◆ **PROMPT**
Find and copy the lines in the records beneath this task that contain the word "just".

◆ **TASK MATERIAL**
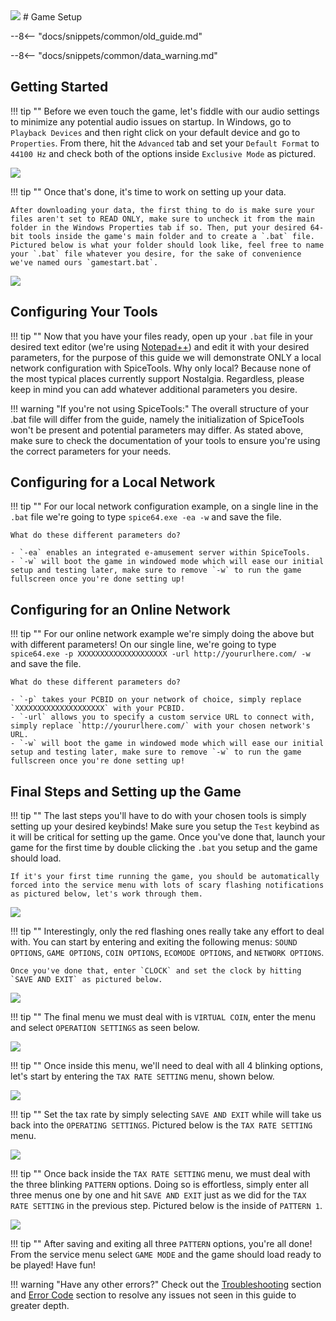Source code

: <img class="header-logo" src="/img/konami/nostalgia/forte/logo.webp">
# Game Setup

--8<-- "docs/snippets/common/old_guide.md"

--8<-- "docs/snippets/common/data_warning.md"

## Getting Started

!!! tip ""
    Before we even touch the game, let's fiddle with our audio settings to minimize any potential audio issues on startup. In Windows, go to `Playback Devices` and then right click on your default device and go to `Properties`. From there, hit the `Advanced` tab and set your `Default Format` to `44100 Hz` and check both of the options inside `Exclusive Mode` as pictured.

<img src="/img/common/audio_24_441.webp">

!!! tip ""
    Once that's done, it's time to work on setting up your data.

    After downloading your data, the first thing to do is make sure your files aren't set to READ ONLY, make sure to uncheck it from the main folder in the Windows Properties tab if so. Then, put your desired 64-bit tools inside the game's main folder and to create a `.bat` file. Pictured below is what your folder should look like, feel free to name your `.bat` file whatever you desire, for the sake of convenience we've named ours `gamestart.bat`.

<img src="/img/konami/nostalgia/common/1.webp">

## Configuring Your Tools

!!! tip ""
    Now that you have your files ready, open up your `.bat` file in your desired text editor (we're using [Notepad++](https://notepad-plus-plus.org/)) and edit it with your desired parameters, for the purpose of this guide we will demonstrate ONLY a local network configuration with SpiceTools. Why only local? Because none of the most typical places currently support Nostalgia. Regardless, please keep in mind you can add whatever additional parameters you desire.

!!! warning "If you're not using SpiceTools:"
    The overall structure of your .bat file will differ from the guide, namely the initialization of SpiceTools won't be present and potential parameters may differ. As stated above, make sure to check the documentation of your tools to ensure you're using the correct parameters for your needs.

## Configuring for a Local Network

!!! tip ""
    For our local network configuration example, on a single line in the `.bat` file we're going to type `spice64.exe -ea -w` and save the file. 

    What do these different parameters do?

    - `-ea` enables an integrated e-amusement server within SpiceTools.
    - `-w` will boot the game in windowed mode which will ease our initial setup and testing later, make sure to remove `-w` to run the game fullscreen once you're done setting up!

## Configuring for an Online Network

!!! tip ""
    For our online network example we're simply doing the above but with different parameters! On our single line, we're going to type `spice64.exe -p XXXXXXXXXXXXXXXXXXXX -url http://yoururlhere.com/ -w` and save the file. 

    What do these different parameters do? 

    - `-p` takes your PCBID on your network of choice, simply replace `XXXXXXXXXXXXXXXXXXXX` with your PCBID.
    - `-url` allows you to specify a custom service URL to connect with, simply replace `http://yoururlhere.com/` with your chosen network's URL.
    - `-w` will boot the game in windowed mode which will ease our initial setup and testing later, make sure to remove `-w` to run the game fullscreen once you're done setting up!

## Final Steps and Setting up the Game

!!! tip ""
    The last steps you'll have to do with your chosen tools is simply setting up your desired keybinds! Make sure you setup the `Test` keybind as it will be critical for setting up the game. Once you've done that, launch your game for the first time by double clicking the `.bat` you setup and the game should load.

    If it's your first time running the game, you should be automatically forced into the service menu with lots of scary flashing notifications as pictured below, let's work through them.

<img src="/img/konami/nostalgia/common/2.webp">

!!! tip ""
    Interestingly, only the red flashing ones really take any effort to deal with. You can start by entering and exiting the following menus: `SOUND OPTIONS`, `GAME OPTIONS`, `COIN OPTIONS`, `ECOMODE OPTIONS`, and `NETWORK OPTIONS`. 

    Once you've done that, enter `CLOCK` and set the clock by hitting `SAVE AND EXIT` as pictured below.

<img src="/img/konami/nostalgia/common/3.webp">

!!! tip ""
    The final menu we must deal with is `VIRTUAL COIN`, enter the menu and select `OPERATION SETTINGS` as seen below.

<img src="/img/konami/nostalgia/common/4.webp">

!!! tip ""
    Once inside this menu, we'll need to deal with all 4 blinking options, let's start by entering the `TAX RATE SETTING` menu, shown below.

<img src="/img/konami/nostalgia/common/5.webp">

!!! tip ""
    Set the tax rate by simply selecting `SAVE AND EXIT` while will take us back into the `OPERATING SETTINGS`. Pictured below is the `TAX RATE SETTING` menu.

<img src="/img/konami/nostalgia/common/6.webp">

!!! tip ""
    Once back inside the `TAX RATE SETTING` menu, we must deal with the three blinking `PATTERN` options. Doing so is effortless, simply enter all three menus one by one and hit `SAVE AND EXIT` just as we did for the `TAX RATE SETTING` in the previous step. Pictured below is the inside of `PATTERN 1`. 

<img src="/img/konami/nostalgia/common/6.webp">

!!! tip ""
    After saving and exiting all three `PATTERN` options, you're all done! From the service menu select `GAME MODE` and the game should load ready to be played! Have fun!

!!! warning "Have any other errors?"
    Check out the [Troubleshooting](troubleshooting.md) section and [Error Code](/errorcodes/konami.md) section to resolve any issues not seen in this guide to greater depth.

* * *

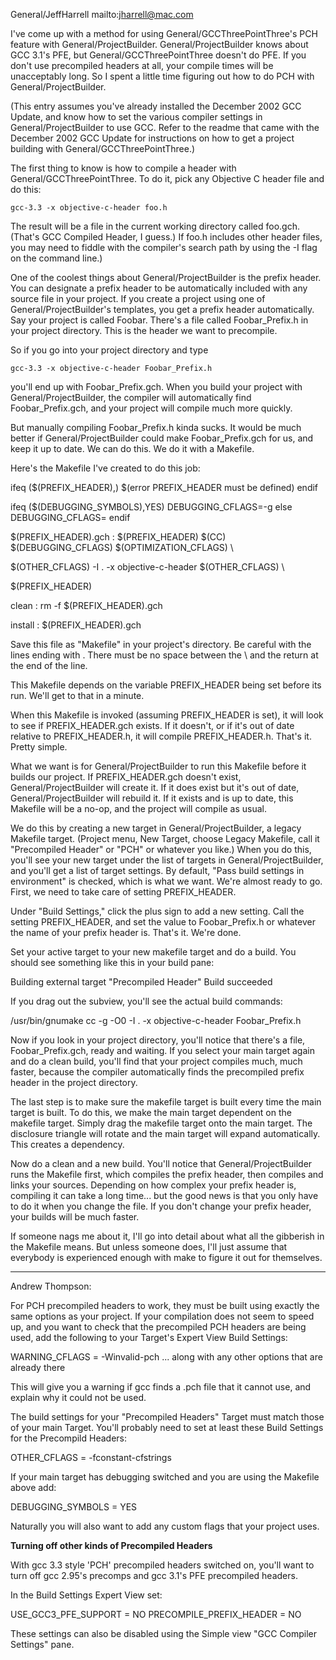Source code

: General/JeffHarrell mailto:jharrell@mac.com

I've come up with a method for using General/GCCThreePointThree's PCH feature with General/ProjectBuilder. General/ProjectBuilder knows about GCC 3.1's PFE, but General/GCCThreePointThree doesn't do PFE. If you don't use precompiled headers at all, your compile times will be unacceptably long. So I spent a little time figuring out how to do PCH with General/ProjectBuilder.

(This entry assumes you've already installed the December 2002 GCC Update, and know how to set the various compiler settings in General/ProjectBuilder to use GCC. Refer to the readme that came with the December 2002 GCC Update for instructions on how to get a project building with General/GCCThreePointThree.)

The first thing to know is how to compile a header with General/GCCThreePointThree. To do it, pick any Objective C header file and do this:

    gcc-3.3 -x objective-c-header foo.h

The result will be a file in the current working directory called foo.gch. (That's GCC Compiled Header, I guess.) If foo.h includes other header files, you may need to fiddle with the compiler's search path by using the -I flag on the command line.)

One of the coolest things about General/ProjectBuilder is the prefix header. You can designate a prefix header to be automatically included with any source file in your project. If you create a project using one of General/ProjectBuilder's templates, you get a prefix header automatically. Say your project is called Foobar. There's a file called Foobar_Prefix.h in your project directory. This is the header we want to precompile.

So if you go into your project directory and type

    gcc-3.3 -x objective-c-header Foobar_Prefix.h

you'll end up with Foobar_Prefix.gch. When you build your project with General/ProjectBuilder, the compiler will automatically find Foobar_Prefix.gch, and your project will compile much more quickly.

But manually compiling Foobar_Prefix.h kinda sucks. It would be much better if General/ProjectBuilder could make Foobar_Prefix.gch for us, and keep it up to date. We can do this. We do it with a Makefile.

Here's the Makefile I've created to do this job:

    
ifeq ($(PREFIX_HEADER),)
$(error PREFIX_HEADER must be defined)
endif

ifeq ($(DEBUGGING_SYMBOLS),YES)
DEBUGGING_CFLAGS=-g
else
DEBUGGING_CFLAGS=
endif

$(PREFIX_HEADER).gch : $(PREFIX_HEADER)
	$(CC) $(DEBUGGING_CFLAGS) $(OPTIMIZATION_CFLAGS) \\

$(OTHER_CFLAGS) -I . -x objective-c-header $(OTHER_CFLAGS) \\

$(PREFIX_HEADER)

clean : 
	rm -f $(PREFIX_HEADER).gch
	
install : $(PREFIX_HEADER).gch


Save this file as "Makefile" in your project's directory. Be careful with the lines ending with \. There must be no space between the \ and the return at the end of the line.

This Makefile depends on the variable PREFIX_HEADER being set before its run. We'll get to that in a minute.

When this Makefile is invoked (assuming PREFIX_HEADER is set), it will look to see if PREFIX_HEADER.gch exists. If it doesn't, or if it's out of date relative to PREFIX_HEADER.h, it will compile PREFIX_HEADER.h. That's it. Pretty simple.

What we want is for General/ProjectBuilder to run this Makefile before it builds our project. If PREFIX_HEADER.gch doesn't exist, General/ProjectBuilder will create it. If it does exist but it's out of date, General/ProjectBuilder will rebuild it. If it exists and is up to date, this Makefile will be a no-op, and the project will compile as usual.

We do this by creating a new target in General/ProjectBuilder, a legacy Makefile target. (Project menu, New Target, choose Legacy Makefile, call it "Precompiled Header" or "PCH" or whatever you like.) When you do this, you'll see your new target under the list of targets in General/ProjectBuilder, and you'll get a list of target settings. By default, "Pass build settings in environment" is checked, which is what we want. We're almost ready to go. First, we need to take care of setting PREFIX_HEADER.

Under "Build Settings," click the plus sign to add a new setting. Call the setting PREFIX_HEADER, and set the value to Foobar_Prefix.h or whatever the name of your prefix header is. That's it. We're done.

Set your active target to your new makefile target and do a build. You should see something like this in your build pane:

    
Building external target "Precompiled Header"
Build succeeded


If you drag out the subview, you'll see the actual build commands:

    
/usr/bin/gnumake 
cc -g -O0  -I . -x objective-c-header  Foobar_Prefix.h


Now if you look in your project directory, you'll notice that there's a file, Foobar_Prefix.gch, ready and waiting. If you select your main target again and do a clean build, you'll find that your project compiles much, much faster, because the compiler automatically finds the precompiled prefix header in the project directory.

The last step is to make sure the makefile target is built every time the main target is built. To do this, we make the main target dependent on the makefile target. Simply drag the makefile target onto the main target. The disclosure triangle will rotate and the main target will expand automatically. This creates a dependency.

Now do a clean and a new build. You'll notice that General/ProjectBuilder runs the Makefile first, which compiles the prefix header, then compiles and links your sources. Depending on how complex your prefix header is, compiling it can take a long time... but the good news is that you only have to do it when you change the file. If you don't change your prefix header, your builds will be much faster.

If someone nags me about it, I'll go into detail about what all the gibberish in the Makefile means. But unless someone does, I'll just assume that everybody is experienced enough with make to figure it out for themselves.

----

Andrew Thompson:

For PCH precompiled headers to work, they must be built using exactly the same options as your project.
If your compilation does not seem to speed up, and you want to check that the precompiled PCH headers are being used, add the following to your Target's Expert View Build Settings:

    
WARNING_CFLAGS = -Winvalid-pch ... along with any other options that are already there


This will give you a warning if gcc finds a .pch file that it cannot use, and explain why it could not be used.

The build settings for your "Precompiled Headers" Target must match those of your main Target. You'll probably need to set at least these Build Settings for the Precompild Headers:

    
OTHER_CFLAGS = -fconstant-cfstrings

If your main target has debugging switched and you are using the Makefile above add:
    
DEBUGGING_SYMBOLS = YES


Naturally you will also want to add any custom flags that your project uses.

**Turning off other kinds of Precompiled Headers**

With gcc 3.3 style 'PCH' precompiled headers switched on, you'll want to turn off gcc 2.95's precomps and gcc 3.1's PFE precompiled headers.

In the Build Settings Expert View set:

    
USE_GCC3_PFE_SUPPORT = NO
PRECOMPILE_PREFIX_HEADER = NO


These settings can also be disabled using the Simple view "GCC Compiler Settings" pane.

◆ **RESULT OF THE TASK**
    Once back inside the `TAX RATE SETTING` menu, we must deal with the three blinking `PATTERN` options. Doing so is effortless, simply enter all three menus one by one and hit `SAVE AND EXIT` just as we did for the `TAX RATE SETTING` in the previous step. Pictured below is the inside of `PATTERN 1`. 
If someone nags me about it, I'll go into detail about what all the gibberish in the Makefile means. But unless someone does, I'll just assume that everybody is experienced enough with make to figure it out for themselves.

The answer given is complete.